Als Residenzorchester brilliert bei den diesjährigen Salzburger Osterfestspielen das aus Rom stammende Orchestra dell’Accademia Nazionale di Santa Cecilia unter seinem Conductor Emeritus Sir Antonio Pappano, der, als einer der besten Operndirigenten unserer Zeit, die Formation bei Ponchiellis Melodienseligkeit nur so zum Leuchten bringt, gepaart mit starken Akzenten vor allem des Blechs wie wunderbaren Schattierungen der Holzbläser. Einfach fulminant, wie er es schafft, trotzt geschärfter, überhitzter Dramatik wo vonnöten, die Stimmen niemals zuzudecken, sondern der Bühne ein kongenialer Partner zu sein, der alle SängerInnen nahezu auf Händen trägt. Die großen Aufgaben des Chores in diesem Werk werden vom Coro dell’Accademia Nazionale di Santa Cecilia, einstudiert von Andrea Secchi, ergänzt vom Bachchor Salzburg, einstudiert von Michael Schneider, sowie vom Salzburger Festspiele und Theater Kinderchor, einstudiert, von Wolfgang Götz und Regina Sgier, hervorragend erfüllt: Chorgesang vom Feinsten ist da zu hören.
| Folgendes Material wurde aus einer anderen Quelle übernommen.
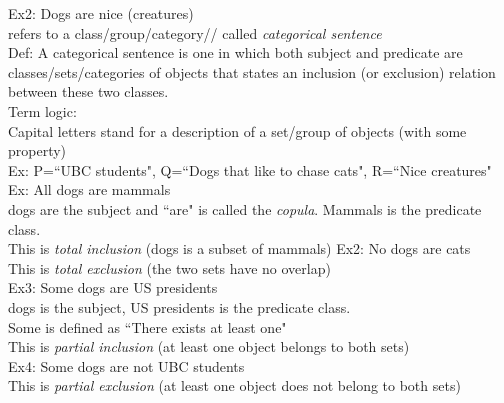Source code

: Ex2: Dogs are nice (creatures)\\
refers to a class/group/category//
called \textit{categorical sentence}\\
Def: A categorical sentence is one in which both subject and predicate are classes/sets/categories of objects that states an inclusion (or exclusion) relation between these two classes.\\

Term logic:\\
Capital letters stand for a description of a set/group of objects (with some property)\\
Ex: P=``UBC students", Q=``Dogs that like to chase cats", R=``Nice creatures"\\

Ex: All dogs are mammals\\
dogs are the subject and ``are" is called the \textit{copula}. Mammals is the predicate class.\\
This is \textit{total inclusion} (dogs is a subset of mammals)
Ex2: No dogs are cats\\
This is \textit{total exclusion} (the two sets have no overlap)\\
Ex3: Some dogs are US presidents\\
dogs is the subject, US presidents is the predicate class.\\
Some is defined as ``There exists at least one"\\
This is \textit{partial inclusion} (at least one object belongs to both sets)\\
Ex4: Some dogs are not UBC students\\
This is \textit{partial exclusion} (at least one object does not belong to both sets)\\

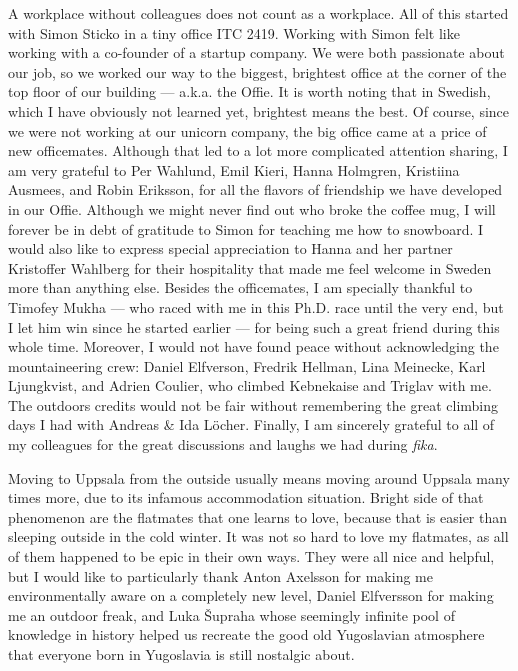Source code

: \documentclass{UUThesisTemplate}
\begin{document}
{\par
A workplace without colleagues does not count as a workplace. All of this started with Simon Sticko in a tiny office ITC 2419. Working with Simon felt like working with a co-founder of a startup company. We were both passionate about our job, so we worked our way to the biggest, brightest office at the corner of the top floor of our building --- a.k.a. the Offie. It is worth noting that in Swedish, which I have obviously not learned yet, brightest means the best. Of course, since we were not working at our unicorn company, the big office came at a price of new officemates. Although that led to a lot more complicated attention sharing, I am very grateful to Per Wahlund, Emil Kieri, Hanna Holmgren, Kristiina Ausmees, and Robin Eriksson, for all the flavors of friendship we have developed in our Offie. Although we might never find out who broke the coffee mug, I will forever be in debt of gratitude to Simon for teaching me how to snowboard. I would also like to express special appreciation to Hanna and her partner Kristoffer Wahlberg for their hospitality that made me feel welcome in Sweden more than anything else. Besides the officemates, I am specially thankful to Timofey Mukha --- who raced with me in this Ph.D. race until the very end, but I let him win since he started earlier --- for being such a great friend during this whole time. Moreover, I would not have found peace without acknowledging the mountaineering crew: Daniel Elfverson, Fredrik Hellman, Lina Meinecke, Karl Ljungkvist, and Adrien Coulier, who climbed Kebnekaise and Triglav with me. The outdoors credits would not be fair without remembering the great climbing days I had with Andreas \& Ida Löcher. Finally, I am sincerely grateful to all of my colleagues for the great discussions and laughs we had during \emph{fika}. 

\par
Moving to Uppsala from the outside usually means moving around Uppsala many times more, due to its infamous accommodation situation. Bright side of that phenomenon are the flatmates that one learns to love, because that is easier than sleeping outside in the cold winter. It was not so hard to love my flatmates, as all of them happened to be epic in their own ways. They were all nice and helpful, but I would like to particularly thank Anton Axelsson for making me environmentally aware on a completely new level, Daniel Elfversson for making me an outdoor freak, and Luka Šupraha whose seemingly infinite pool of knowledge in history helped us recreate the good old Yugoslavian atmosphere that everyone born in Yugoslavia is still nostalgic about.

}
\end{document}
Was die szenische Seite der Produktion betrifft, wurde der britische Regisseur Oliver Mears mit der Inszenierung betraut, unterstützt von Philipp Fürhofer (Bühne), Annemarie Woods (Kostüme), Lucy Burge, deren Choreografie vor allem zum Ballett im dritten Akt mit dem berühmten „Tanz der Stunden“ als besonders gelungen eingestuft werden muss, und Fabiana Picoli, deren stimmiges Licht für große Theatermomente sorgt. Die Regie ist gelungen, zeigt Venedig, wenngleich ein modernes, und wartet mit einem besonderen Regiekniff auf: Am Ende erdolcht Gioconda, nicht wie urspürglich Im Libretto vorgesehen, nicht sich selbst, sondern ihren Peiniger Barnaba, der sie als eine Art Traumata durch das ganze Stück begleitet hatte. Die ganz aus der wunderbaren Musik entwickelte Regie kommt ohne störende Mätzchen aus, überzeugt auch mit einer subtilen Personenführung – eine Arbeit mit Seltenheitswert in der heutigen Opernlandschaft.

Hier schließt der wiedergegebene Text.